▶ _GIVEN ENTRIES_:
========================================
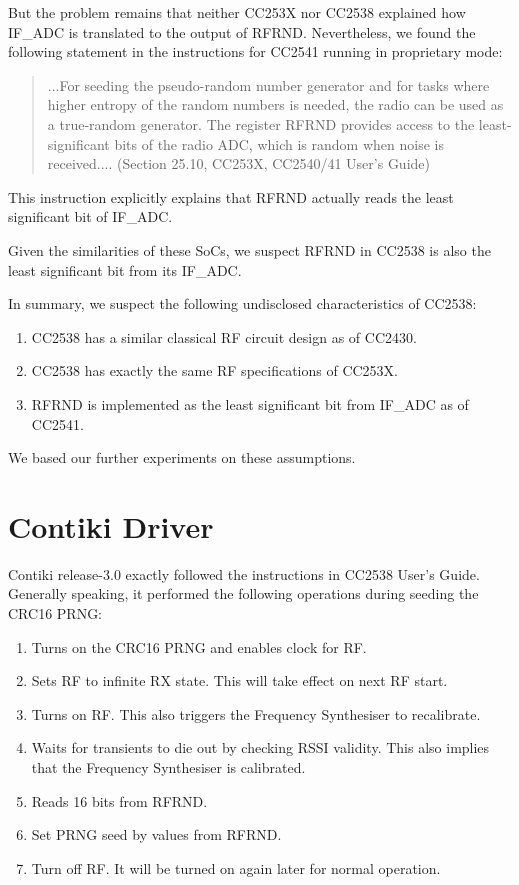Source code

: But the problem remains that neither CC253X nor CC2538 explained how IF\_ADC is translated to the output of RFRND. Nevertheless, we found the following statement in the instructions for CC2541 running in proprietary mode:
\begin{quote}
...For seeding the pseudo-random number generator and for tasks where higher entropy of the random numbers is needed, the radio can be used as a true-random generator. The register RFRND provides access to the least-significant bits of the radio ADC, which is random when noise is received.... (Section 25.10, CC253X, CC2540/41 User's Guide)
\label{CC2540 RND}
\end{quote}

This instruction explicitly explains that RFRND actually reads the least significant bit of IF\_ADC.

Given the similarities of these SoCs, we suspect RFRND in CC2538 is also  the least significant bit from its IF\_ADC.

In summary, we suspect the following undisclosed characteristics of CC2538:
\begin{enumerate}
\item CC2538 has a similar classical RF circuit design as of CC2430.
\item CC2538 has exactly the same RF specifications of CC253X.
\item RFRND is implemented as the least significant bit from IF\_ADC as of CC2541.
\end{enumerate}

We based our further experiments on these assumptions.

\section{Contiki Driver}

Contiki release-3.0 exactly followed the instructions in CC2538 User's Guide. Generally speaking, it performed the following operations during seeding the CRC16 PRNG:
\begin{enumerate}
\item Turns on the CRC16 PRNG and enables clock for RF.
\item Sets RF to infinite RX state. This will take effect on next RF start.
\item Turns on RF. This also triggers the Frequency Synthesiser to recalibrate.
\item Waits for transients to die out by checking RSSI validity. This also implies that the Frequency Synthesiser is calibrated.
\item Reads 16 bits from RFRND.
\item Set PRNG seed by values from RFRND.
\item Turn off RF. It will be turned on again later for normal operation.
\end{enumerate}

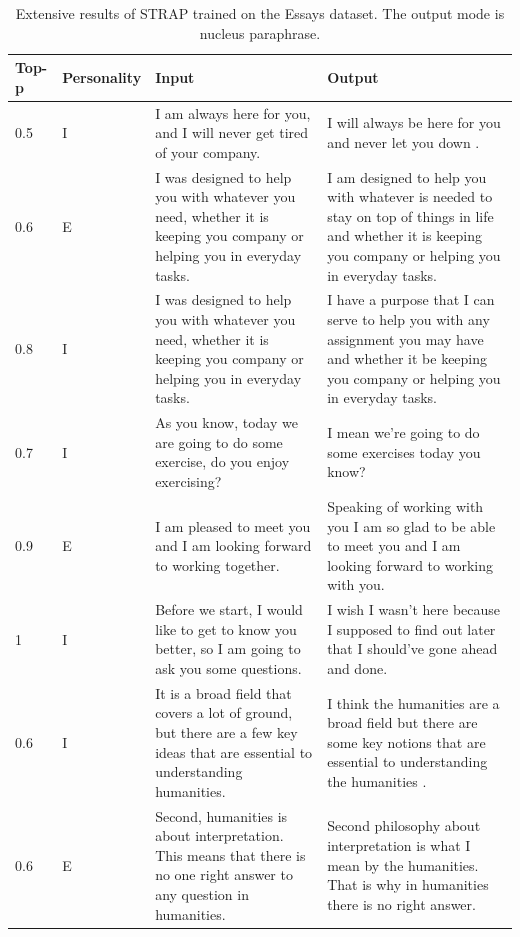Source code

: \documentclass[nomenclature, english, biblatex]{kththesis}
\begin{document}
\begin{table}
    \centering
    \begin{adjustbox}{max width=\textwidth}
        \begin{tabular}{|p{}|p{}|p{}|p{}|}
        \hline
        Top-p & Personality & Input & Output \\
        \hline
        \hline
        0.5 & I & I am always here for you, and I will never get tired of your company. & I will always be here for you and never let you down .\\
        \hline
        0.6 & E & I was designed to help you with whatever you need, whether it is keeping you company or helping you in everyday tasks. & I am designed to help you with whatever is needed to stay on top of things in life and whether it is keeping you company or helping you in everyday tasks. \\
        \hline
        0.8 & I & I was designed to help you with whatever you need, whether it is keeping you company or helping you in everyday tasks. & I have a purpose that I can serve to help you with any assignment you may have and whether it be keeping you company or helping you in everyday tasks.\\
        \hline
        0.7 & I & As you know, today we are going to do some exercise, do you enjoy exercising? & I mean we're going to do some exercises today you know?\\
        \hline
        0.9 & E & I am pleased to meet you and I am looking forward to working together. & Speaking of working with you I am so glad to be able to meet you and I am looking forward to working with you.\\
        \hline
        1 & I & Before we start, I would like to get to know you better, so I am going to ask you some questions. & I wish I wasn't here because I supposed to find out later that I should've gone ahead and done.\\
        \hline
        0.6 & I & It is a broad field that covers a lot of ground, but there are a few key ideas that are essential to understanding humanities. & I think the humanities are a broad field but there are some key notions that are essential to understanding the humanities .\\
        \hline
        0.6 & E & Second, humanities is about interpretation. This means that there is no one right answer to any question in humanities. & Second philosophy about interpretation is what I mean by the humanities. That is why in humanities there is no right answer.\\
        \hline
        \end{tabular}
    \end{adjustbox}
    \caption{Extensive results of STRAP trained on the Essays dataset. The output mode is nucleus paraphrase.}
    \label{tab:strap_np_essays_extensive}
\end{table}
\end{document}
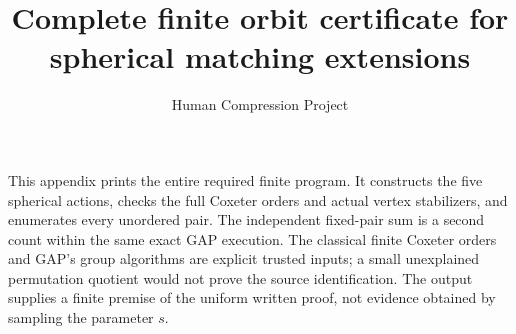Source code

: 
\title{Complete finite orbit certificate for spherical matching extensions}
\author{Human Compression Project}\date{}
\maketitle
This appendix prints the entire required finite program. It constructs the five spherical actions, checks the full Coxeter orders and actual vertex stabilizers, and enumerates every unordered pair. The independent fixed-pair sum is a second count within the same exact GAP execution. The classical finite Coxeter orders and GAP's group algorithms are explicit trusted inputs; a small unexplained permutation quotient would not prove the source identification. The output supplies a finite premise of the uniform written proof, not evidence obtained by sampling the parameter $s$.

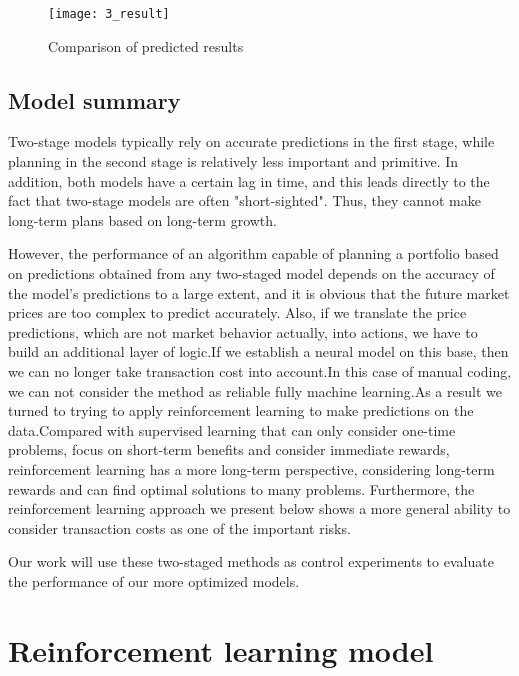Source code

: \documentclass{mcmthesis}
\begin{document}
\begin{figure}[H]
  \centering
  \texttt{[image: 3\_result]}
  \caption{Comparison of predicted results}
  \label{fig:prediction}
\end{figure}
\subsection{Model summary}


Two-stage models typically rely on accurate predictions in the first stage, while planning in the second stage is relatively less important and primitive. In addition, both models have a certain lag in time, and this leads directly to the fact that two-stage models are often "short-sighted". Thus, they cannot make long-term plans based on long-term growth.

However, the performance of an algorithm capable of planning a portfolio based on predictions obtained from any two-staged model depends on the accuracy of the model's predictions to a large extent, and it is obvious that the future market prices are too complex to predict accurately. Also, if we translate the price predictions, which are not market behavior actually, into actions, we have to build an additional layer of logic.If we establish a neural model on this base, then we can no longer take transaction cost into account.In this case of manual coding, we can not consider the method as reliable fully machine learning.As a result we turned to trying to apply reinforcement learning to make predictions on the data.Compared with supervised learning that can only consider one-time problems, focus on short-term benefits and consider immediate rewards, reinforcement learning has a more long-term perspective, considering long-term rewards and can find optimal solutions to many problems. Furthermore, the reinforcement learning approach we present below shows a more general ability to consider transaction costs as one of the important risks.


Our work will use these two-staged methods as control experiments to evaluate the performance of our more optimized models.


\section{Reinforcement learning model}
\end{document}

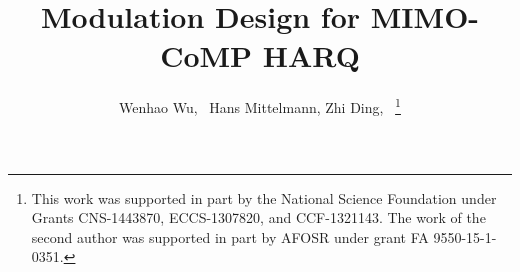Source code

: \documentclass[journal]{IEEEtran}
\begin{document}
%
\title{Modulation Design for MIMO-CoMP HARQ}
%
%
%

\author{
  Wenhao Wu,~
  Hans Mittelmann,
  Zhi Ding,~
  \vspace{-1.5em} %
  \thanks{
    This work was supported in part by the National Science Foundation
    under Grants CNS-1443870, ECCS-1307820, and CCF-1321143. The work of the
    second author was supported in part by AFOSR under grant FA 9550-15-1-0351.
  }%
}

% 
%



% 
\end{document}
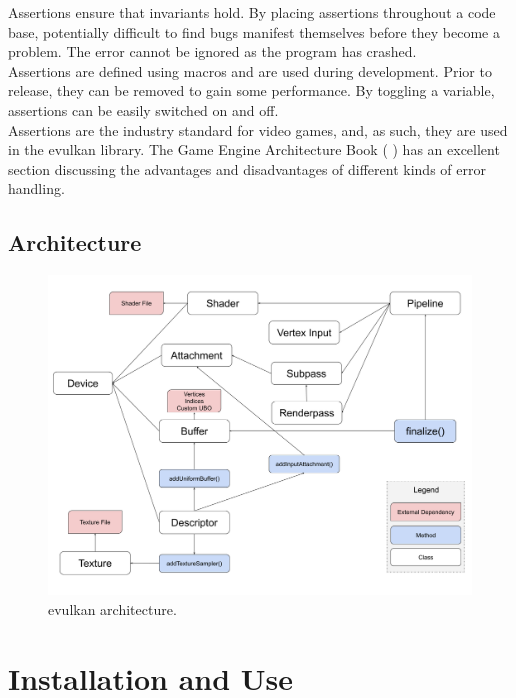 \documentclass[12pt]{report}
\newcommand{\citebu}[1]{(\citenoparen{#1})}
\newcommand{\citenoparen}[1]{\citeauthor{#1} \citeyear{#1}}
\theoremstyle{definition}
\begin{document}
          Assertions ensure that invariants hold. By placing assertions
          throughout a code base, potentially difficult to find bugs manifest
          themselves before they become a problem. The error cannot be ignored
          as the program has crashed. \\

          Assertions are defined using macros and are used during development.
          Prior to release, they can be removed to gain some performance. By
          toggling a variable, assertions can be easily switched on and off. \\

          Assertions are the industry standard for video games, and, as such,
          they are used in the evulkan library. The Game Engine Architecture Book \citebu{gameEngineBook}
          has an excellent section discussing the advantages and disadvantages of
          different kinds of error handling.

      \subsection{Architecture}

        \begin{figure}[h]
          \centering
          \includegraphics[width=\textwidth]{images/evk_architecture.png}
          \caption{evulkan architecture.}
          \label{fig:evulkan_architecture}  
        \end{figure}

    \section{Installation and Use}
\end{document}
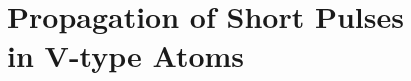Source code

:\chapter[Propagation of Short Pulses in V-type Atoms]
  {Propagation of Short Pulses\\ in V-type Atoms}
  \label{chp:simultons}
========================================
▶ _WHAT THE EXERCISE ASKS_: Could the entries above be returned verbatim, with no pictures included?

▶ _SOLUTION_:
Source code

: But the problem remains that neither CC253X nor CC2538 explained how IF\_ADC is translated to the output of RFRND. Nevertheless, we found the following statement in the instructions for CC2541 running in proprietary mode:
\begin{quote}
...For seeding the pseudo-random number generator and for tasks where higher entropy of the random numbers is needed, the radio can be used as a true-random generator. The register RFRND provides access to the least-significant bits of the radio ADC, which is random when noise is received.... (Section 25.10, CC253X, CC2540/41 User's Guide)
\label{CC2540 RND}
\end{quote}

This instruction explicitly explains that RFRND actually reads the least significant bit of IF\_ADC.

Given the similarities of these SoCs, we suspect RFRND in CC2538 is also  the least significant bit from its IF\_ADC.

In summary, we suspect the following undisclosed characteristics of CC2538:
\begin{enumerate}
\item CC2538 has a similar classical RF circuit design as of CC2430.
\item CC2538 has exactly the same RF specifications of CC253X.
\item RFRND is implemented as the least significant bit from IF\_ADC as of CC2541.
\end{enumerate}

We based our further experiments on these assumptions.

\section{Contiki Driver}

Contiki release-3.0 exactly followed the instructions in CC2538 User's Guide. Generally speaking, it performed the following operations during seeding the CRC16 PRNG:
\begin{enumerate}
\item Turns on the CRC16 PRNG and enables clock for RF.
\item Sets RF to infinite RX state. This will take effect on next RF start.
\item Turns on RF. This also triggers the Frequency Synthesiser to recalibrate.
\item Waits for transients to die out by checking RSSI validity. This also implies that the Frequency Synthesiser is calibrated.
\item Reads 16 bits from RFRND.
\item Set PRNG seed by values from RFRND.
\item Turn off RF. It will be turned on again later for normal operation.
\end{enumerate}

Source code

: \documentclass[nomenclature, english, biblatex]{kththesis}
\begin{document}
\begin{table}
    \centering
    \begin{adjustbox}{max width=\textwidth}
        \begin{tabular}{|p{}|p{}|p{}|p{}|}
        \hline
        Top-p & Personality & Input & Output \\
        \hline
        \hline
        0.5 & I & I am always here for you, and I will never get tired of your company. & I will always be here for you and never let you down .\\
        \hline
        0.6 & E & I was designed to help you with whatever you need, whether it is keeping you company or helping you in everyday tasks. & I am designed to help you with whatever is needed to stay on top of things in life and whether it is keeping you company or helping you in everyday tasks. \\
        \hline
        0.8 & I & I was designed to help you with whatever you need, whether it is keeping you company or helping you in everyday tasks. & I have a purpose that I can serve to help you with any assignment you may have and whether it be keeping you company or helping you in everyday tasks.\\
        \hline
        0.7 & I & As you know, today we are going to do some exercise, do you enjoy exercising? & I mean we're going to do some exercises today you know?\\
        \hline
        0.9 & E & I am pleased to meet you and I am looking forward to working together. & Speaking of working with you I am so glad to be able to meet you and I am looking forward to working with you.\\
        \hline
        1 & I & Before we start, I would like to get to know you better, so I am going to ask you some questions. & I wish I wasn't here because I supposed to find out later that I should've gone ahead and done.\\
        \hline
        0.6 & I & It is a broad field that covers a lot of ground, but there are a few key ideas that are essential to understanding humanities. & I think the humanities are a broad field but there are some key notions that are essential to understanding the humanities .\\
        \hline
        0.6 & E & Second, humanities is about interpretation. This means that there is no one right answer to any question in humanities. & Second philosophy about interpretation is what I mean by the humanities. That is why in humanities there is no right answer.\\
        \hline
        \end{tabular}
    \end{adjustbox}
    \caption{Extensive results of STRAP trained on the Essays dataset. The output mode is nucleus paraphrase.}
    \label{tab:strap_np_essays_extensive}
\end{table}
\end{document}
Source code

: 
\title{Complete finite orbit certificate for spherical matching extensions}
\author{Human Compression Project}\date{}
\maketitle
This appendix prints the entire required finite program. It constructs the five spherical actions, checks the full Coxeter orders and actual vertex stabilizers, and enumerates every unordered pair. The independent fixed-pair sum is a second count within the same exact GAP execution. The classical finite Coxeter orders and GAP's group algorithms are explicit trusted inputs; a small unexplained permutation quotient would not prove the source identification. The output supplies a finite premise of the uniform written proof, not evidence obtained by sampling the parameter $s$.

Source code

: \documentclass{mcmthesis}
\begin{document}
\begin{figure}[H]
  \centering
  \texttt{[image: 3\_result]}
  \caption{Comparison of predicted results}
  \label{fig:prediction}
\end{figure}
\subsection{Model summary}


Two-stage models typically rely on accurate predictions in the first stage, while planning in the second stage is relatively less important and primitive. In addition, both models have a certain lag in time, and this leads directly to the fact that two-stage models are often "short-sighted". Thus, they cannot make long-term plans based on long-term growth.

However, the performance of an algorithm capable of planning a portfolio based on predictions obtained from any two-staged model depends on the accuracy of the model's predictions to a large extent, and it is obvious that the future market prices are too complex to predict accurately. Also, if we translate the price predictions, which are not market behavior actually, into actions, we have to build an additional layer of logic.If we establish a neural model on this base, then we can no longer take transaction cost into account.In this case of manual coding, we can not consider the method as reliable fully machine learning.As a result we turned to trying to apply reinforcement learning to make predictions on the data.Compared with supervised learning that can only consider one-time problems, focus on short-term benefits and consider immediate rewards, reinforcement learning has a more long-term perspective, considering long-term rewards and can find optimal solutions to many problems. Furthermore, the reinforcement learning approach we present below shows a more general ability to consider transaction costs as one of the important risks.


Our work will use these two-staged methods as control experiments to evaluate the performance of our more optimized models.


\section{Reinforcement learning model}
\end{document}

Source code

: \documentclass[journal]{IEEEtran}
\begin{document}
%
\title{Modulation Design for MIMO-CoMP HARQ}
%
%
%

\author{
  Wenhao Wu,~
  Hans Mittelmann,
  Zhi Ding,~
  \vspace{-1.5em} %
  \thanks{
    This work was supported in part by the National Science Foundation
    under Grants CNS-1443870, ECCS-1307820, and CCF-1321143. The work of the
    second author was supported in part by AFOSR under grant FA 9550-15-1-0351.
  }%
}

% 
%



% 
\end{document}
 \documentclass[12pt]{report}
\newcommand{\citebu}[1]{(\citenoparen{#1})}
\newcommand{\citenoparen}[1]{\citeauthor{#1} \citeyear{#1}}
\theoremstyle{definition}
\begin{document}
          Assertions ensure that invariants hold. By placing assertions
          throughout a code base, potentially difficult to find bugs manifest
          themselves before they become a problem. The error cannot be ignored
          as the program has crashed. \\

          Assertions are defined using macros and are used during development.
          Prior to release, they can be removed to gain some performance. By
          toggling a variable, assertions can be easily switched on and off. \\

          Assertions are the industry standard for video games, and, as such,
          they are used in the evulkan library. The Game Engine Architecture Book \citebu{gameEngineBook}
          has an excellent section discussing the advantages and disadvantages of
          different kinds of error handling.

      \subsection{Architecture}

        \begin{figure}[h]
          \centering
          \includegraphics[width=\textwidth]{images/evk_architecture.png}
          \caption{evulkan architecture.}
          \label{fig:evulkan_architecture}  
        \end{figure}

    \section{Installation and Use}
\end{document}
Source code

:\chapter[Propagation of Short Pulses in V-type Atoms]
  {Propagation of Short Pulses\\ in V-type Atoms}
  \label{chp:simultons}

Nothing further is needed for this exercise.